Collected data:
____

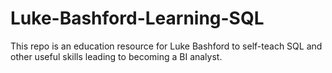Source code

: # Luke-Bashford-Learning-SQL
This repo is an education resource for Luke Bashford to self-teach SQL and other useful skills leading to becoming a BI analyst.
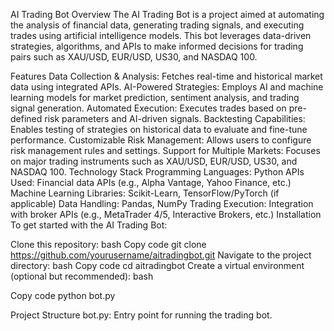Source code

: AI Trading Bot
Overview
The AI Trading Bot is a project aimed at automating the analysis of financial data, generating trading signals, and executing trades using artificial intelligence models. This bot leverages data-driven strategies, algorithms, and APIs to make informed decisions for trading pairs such as XAU/USD, EUR/USD, US30, and NASDAQ 100.

Features
Data Collection & Analysis: Fetches real-time and historical market data using integrated APIs.
AI-Powered Strategies: Employs AI and machine learning models for market prediction, sentiment analysis, and trading signal generation.
Automated Execution: Executes trades based on pre-defined risk parameters and AI-driven signals.
Backtesting Capabilities: Enables testing of strategies on historical data to evaluate and fine-tune performance.
Customizable Risk Management: Allows users to configure risk management rules and settings.
Support for Multiple Markets: Focuses on major trading instruments such as XAU/USD, EUR/USD, US30, and NASDAQ 100.
Technology Stack
Programming Languages: Python
APIs Used: Financial data APIs (e.g., Alpha Vantage, Yahoo Finance, etc.)
Machine Learning Libraries: Scikit-Learn, TensorFlow/PyTorch (if applicable)
Data Handling: Pandas, NumPy
Trading Execution: Integration with broker APIs (e.g., MetaTrader 4/5, Interactive Brokers, etc.)
Installation
To get started with the AI Trading Bot:

Clone this repository:
bash
Copy code
git clone https://github.com/yourusername/aitradingbot.git
Navigate to the project directory:
bash
Copy code
cd aitradingbot
Create a virtual environment (optional but recommended):
bash

Copy code
python bot.py

Project Structure
bot.py: Entry point for running the trading bot.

____

Your goal
Return a verbatim transcription of the data, omitting all images.

Final answer
Source code

: # Luke-Bashford-Learning-SQL
This repo is an education resource for Luke Bashford to self-teach SQL and other useful skills leading to becoming a BI analyst.
Source code

: AI Trading Bot
Overview
The AI Trading Bot is a project aimed at automating the analysis of financial data, generating trading signals, and executing trades using artificial intelligence models. This bot leverages data-driven strategies, algorithms, and APIs to make informed decisions for trading pairs such as XAU/USD, EUR/USD, US30, and NASDAQ 100.

Features
Data Collection & Analysis: Fetches real-time and historical market data using integrated APIs.
AI-Powered Strategies: Employs AI and machine learning models for market prediction, sentiment analysis, and trading signal generation.
Automated Execution: Executes trades based on pre-defined risk parameters and AI-driven signals.
Backtesting Capabilities: Enables testing of strategies on historical data to evaluate and fine-tune performance.
Customizable Risk Management: Allows users to configure risk management rules and settings.
Support for Multiple Markets: Focuses on major trading instruments such as XAU/USD, EUR/USD, US30, and NASDAQ 100.
Technology Stack
Programming Languages: Python
APIs Used: Financial data APIs (e.g., Alpha Vantage, Yahoo Finance, etc.)
Machine Learning Libraries: Scikit-Learn, TensorFlow/PyTorch (if applicable)
Data Handling: Pandas, NumPy
Trading Execution: Integration with broker APIs (e.g., MetaTrader 4/5, Interactive Brokers, etc.)
Installation
To get started with the AI Trading Bot:

Clone this repository:
bash
Copy code
git clone https://github.com/yourusername/aitradingbot.git
Navigate to the project directory:
bash
Copy code
cd aitradingbot
Create a virtual environment (optional but recommended):
bash

Copy code
python bot.py

Project Structure
bot.py: Entry point for running the trading bot.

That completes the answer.